Theorising about cultural translation
The concept of ‘cultural translation’, which underlies this discussion, has its roots in the discipline of cultural anthropology. In his convincing article, ‘The Concept of Cultural Translation in British Social Anthropology’, Asad (2010: 26–27) provides a critical account of the concept of cultural translation, as follows:
The process of ‘cultural translation’ is inevitably enmeshed in conditions of power – professional, national, international. And among these conditions is the authority of ethnographers to uncover the implicit meanings of subordinate societies. Given that that is so, the interesting question for enquiry is not whether, and if so to what extent, anthropologists should be relativists or nationalists, critical or charitable, toward other cultures, but how power enters into the process of ‘cultural translation’, seen both as a discursive and as a non-discursive practice.
In the same vein, Sturge (2007: 8–9) complements this view when pointing out that:
The powerful ethnographic ‘authority’ of the text subsumes the voice of the original speakers into seamless written English partly by hiding the processes of editing and translation that have gone on … Because of the unequal relationship between the cultures concerned, the translation does not remain cordoned off inside some Western ivory tower but instead takes up a powerful position in the practical world.
In the light of the aforementioned observations, it is worth commenting briefly on imperatives related to the work of ‘transpreters'1 and their pre-statement taking and record reconstruction of sworn statements within the police service:
• The process of seeking information or obtaining information by transpreters for purposes of further investigation, and possibly securing a conviction, is inevitably and intrinsically authoritative.

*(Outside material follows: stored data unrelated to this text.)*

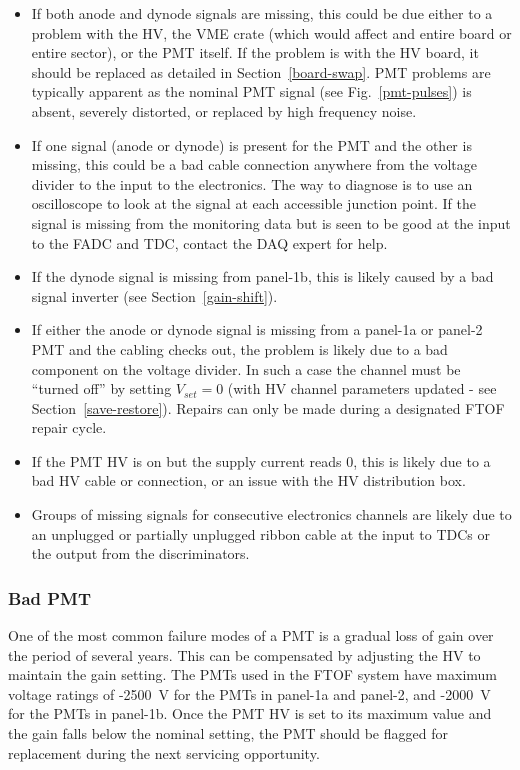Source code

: \documentclass[12pt]{article}
\begin{document}
\begin{itemize}
\item If both anode and dynode signals are missing, this could be due either to a problem 
with the HV, the VME crate (which would affect and entire board or entire sector), or the 
PMT itself. If the problem is with the HV board, it should be replaced as detailed in 
Section~\ref{board-swap}. PMT problems are typically apparent as the nominal PMT signal 
(see Fig.~\ref{pmt-pulses}) is absent, severely distorted, or replaced by high frequency 
noise.
\item If one signal (anode or dynode) is present for the PMT and the other is missing, 
this could be a bad cable connection anywhere from the voltage divider to the input to 
the electronics. The way to diagnose is to use an oscilloscope to look at the signal at 
each accessible junction point. If the signal is missing from the monitoring data but is 
seen to be good at the input to the FADC and TDC, contact the DAQ expert for help.
\item If the dynode signal is missing from panel-1b, this is likely caused by a bad 
signal inverter (see Section~\ref{gain-shift}).
\item If either the anode or dynode signal is missing from a panel-1a or panel-2 PMT and 
the cabling checks out, the problem is likely due to a bad component on the voltage 
divider. In such a case the channel must be ``turned off'' by setting $V_{set}=0$ (with 
HV channel parameters updated - see Section~\ref{save-restore}). Repairs can only be 
made during a designated FTOF repair cycle.
\item If the PMT HV is on but the supply current reads 0, this is likely due to a bad 
HV cable or connection, or an issue with the HV distribution box.
\item Groups of missing signals for consecutive electronics channels are likely due to
an unplugged or partially unplugged ribbon cable at the input to TDCs or the output 
from the discriminators.
\end{itemize}

\subsubsection{Bad PMT}
\label{bad-pmt}

One of the most common failure modes of a PMT is a gradual loss of gain over the period 
of several years. This can be compensated by adjusting the HV to maintain the gain 
setting. The PMTs used in the FTOF system have maximum voltage ratings of -2500~V for 
the PMTs in panel-1a and panel-2, and -2000~V for the PMTs in panel-1b. Once the PMT HV 
is set to its maximum value and the gain falls below the nominal setting, the PMT should 
be flagged for replacement during the next servicing opportunity.
\end{document}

Thus, power and authority are a hallmark of this exercise.
• The instant relationship between the transpreters and the complainants or witnesses is best described as a relationship between unequals.
• The question of ‘translation’ or representation – central in this discussion – resonates with the assigned function of transpreters, who are duty-bound to ‘translate’ (from African languages into English) original narratives of those who lack proficiency in the language of the legal record in order to benefit the English-speaking readership – primarily the courts. Within this context, transpreters assume an audible ‘voice’ in the ‘story retelling’ process, the content of which may not be contested or disputed by those that are being ‘represented’.